“Here’s another Greinke story: During a dreadful 2005 season in which he would finish with a 5-17 record and a 5.80 ERA, Brian Anderson remembers Greinke once suddenly announcing in the dugout, ‘I’m going to throw a 50-mph curveball next inning.’”
(By the way, I have no idea what that means, but that’s never stopped me from forming ironclad opinions and trying to force them on others.)
I could tell from the fan’s language that he wasn’t a grammar geek. He didn’t mention participial phrases or adverbs or clause structure. He was just a perceptive reader who knew that there might be better ways to construct that second sentence. He even suggested one. Instead of writing “Brian Anderson remembers Greinke once suddenly announcing,” why not just write, “Greinke suddenly announced”?
I was impressed. This was, indeed, a discussion about participial phrases and adverbs and clause structure. But the fan didn’t know the terminology or the mechanics. He just knew that, for him at least, more efficient sentences had a greater impact.
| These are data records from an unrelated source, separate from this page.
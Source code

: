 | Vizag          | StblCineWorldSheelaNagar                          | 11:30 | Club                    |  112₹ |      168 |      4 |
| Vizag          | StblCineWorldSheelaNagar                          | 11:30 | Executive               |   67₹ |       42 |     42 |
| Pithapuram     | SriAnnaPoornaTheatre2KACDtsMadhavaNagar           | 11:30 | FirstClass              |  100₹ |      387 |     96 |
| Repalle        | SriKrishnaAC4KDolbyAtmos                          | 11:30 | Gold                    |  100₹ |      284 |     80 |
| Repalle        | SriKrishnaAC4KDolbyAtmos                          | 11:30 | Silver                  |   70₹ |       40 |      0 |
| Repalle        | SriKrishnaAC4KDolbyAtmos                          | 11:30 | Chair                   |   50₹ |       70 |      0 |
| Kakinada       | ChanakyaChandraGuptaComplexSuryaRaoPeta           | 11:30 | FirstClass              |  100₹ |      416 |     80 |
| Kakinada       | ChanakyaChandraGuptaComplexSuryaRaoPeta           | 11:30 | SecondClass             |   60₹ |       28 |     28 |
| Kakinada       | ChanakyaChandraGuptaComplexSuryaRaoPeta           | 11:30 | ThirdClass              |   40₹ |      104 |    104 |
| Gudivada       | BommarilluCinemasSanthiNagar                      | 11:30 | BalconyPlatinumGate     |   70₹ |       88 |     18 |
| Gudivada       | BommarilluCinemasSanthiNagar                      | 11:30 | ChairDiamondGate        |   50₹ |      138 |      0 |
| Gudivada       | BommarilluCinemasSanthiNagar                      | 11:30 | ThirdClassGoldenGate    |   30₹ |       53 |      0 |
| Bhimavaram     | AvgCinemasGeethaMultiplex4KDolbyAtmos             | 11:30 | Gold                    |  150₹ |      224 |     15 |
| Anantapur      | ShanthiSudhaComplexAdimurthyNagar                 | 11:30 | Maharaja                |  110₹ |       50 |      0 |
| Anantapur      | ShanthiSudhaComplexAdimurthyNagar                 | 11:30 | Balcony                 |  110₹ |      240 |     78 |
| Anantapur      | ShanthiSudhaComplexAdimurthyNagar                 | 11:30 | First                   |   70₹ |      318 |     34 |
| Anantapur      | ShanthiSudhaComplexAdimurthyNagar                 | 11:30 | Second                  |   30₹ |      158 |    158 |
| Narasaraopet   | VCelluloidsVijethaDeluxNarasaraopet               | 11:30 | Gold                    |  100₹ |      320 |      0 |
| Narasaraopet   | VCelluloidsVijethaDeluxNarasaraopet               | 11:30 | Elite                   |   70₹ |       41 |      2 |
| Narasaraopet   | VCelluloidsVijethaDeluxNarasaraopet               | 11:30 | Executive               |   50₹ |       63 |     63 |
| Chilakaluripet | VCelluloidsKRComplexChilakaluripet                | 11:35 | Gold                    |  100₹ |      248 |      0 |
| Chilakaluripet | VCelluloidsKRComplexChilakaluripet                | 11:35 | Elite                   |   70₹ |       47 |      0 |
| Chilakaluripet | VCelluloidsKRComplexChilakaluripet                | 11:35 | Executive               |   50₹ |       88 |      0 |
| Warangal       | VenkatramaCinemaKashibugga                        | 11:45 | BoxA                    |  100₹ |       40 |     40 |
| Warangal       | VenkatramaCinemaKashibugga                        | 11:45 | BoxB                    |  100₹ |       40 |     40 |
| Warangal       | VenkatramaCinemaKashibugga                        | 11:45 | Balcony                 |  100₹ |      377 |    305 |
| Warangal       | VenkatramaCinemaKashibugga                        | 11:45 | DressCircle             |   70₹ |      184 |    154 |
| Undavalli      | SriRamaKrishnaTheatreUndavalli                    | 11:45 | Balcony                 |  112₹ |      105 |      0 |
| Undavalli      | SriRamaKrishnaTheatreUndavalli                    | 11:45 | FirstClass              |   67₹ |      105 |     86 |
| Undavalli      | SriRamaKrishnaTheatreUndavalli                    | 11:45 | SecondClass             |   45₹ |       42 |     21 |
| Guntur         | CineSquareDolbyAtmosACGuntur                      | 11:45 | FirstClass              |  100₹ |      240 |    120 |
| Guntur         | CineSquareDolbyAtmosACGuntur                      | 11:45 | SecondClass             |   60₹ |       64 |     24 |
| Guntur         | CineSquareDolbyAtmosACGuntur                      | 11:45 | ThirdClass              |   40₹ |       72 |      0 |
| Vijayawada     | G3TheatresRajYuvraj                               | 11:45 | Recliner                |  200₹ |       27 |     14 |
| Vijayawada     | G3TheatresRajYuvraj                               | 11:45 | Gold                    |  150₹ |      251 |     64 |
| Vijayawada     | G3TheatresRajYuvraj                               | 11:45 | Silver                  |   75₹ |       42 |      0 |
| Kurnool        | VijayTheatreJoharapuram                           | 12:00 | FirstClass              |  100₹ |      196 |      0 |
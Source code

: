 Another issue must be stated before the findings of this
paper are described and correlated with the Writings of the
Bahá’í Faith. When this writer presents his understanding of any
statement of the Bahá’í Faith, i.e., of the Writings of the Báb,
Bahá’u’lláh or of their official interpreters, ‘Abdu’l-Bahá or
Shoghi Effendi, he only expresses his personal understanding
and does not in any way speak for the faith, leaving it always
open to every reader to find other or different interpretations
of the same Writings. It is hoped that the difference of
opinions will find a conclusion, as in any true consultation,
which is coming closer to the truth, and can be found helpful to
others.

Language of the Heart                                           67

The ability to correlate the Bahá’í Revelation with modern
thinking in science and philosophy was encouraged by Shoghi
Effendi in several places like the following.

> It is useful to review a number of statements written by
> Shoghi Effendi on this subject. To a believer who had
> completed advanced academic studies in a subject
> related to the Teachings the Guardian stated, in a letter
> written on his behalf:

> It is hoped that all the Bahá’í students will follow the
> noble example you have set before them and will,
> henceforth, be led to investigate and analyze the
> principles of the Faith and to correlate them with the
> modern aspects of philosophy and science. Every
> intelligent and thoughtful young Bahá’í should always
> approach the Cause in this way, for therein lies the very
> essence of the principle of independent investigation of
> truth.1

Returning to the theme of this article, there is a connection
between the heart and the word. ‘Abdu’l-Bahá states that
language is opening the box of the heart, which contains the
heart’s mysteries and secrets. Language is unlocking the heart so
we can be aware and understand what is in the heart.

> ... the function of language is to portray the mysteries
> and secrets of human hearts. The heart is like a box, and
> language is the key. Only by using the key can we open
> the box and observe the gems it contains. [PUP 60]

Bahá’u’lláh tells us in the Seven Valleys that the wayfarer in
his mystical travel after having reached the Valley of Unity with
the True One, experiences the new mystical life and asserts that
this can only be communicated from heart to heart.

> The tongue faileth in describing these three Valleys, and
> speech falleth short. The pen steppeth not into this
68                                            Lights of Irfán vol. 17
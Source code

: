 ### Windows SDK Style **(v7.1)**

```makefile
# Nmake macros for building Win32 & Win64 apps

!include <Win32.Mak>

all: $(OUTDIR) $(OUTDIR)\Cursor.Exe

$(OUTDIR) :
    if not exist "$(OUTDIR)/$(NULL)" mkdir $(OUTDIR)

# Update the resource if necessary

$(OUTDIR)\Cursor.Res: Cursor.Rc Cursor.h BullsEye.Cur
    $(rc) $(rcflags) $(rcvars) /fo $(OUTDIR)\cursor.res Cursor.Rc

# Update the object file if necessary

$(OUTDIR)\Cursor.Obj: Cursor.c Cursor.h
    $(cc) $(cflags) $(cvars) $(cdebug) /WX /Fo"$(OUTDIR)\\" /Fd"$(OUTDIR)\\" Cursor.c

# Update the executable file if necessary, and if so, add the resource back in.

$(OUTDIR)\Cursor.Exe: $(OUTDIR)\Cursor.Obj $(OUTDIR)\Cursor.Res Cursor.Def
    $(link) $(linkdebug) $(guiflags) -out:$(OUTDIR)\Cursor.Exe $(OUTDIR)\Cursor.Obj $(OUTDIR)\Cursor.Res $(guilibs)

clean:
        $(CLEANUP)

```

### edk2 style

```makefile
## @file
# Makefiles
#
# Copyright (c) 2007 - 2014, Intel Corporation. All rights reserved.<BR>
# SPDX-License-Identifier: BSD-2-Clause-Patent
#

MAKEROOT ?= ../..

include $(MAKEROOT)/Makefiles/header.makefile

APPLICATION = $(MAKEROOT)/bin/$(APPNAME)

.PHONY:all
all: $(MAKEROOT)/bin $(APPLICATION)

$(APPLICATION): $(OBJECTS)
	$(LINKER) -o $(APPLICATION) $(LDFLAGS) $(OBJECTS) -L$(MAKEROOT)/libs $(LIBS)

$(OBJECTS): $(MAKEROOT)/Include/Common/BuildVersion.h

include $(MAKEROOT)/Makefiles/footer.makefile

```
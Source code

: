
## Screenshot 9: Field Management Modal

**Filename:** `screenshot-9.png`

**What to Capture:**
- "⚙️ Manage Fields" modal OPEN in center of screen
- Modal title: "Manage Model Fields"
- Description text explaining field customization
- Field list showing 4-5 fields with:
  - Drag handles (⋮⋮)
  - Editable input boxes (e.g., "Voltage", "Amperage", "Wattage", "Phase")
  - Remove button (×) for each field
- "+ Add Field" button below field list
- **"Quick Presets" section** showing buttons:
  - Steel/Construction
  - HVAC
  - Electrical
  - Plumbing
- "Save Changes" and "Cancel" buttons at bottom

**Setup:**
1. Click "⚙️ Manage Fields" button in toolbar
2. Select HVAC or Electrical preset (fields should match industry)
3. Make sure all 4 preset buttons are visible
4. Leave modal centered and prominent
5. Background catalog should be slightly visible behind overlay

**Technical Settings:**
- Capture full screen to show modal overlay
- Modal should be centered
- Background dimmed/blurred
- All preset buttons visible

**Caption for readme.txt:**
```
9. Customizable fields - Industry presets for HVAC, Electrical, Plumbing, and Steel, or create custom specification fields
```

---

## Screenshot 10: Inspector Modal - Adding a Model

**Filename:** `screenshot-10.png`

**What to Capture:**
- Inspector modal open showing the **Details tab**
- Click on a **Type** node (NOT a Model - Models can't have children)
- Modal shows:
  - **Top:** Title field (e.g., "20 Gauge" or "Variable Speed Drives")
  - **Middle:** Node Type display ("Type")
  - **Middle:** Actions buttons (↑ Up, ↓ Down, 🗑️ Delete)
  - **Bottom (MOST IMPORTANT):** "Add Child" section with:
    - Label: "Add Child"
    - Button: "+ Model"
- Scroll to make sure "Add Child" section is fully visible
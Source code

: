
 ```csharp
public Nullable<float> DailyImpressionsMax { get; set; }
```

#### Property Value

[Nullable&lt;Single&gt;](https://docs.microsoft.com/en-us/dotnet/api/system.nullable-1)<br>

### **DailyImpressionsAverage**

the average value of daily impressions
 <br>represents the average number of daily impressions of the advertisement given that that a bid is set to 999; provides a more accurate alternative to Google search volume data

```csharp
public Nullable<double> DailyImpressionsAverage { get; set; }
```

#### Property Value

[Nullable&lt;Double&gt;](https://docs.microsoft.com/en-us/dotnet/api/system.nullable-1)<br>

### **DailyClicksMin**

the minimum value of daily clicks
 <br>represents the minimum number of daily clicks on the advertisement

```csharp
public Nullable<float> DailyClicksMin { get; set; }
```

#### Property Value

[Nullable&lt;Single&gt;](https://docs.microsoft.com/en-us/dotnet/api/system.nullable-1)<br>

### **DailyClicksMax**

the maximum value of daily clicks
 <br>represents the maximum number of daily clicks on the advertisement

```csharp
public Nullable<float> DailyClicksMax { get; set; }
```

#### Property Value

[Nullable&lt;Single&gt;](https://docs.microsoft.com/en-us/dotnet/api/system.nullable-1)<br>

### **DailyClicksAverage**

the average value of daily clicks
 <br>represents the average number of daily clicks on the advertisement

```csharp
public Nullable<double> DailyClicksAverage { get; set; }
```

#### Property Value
There’s nothing wrong with Posnanski’s sentence per se. But, no doubt, it’s the kind of stuff freshman composition teachers frown on — for good reason. We’ll get to that in a minute. The fan’s suggested rewrite has its own problem. Yes, it’s more efficient. But to achieve that efficiency, it omits a very crucial piece of information. A reporter can’t state as fact that Zack Greinke said something unless he knows it for a fact. He must attribute it to a source, for example, Brian Anderson.
From a grammar geek or freshman comp teacher’s point of view, the greatest “meekness” in the sentence is the verb structure. The whole point is that Greinke announced something. Yet “announce” is not a verb in our sentence. The main verb in our sentence is “remembers.”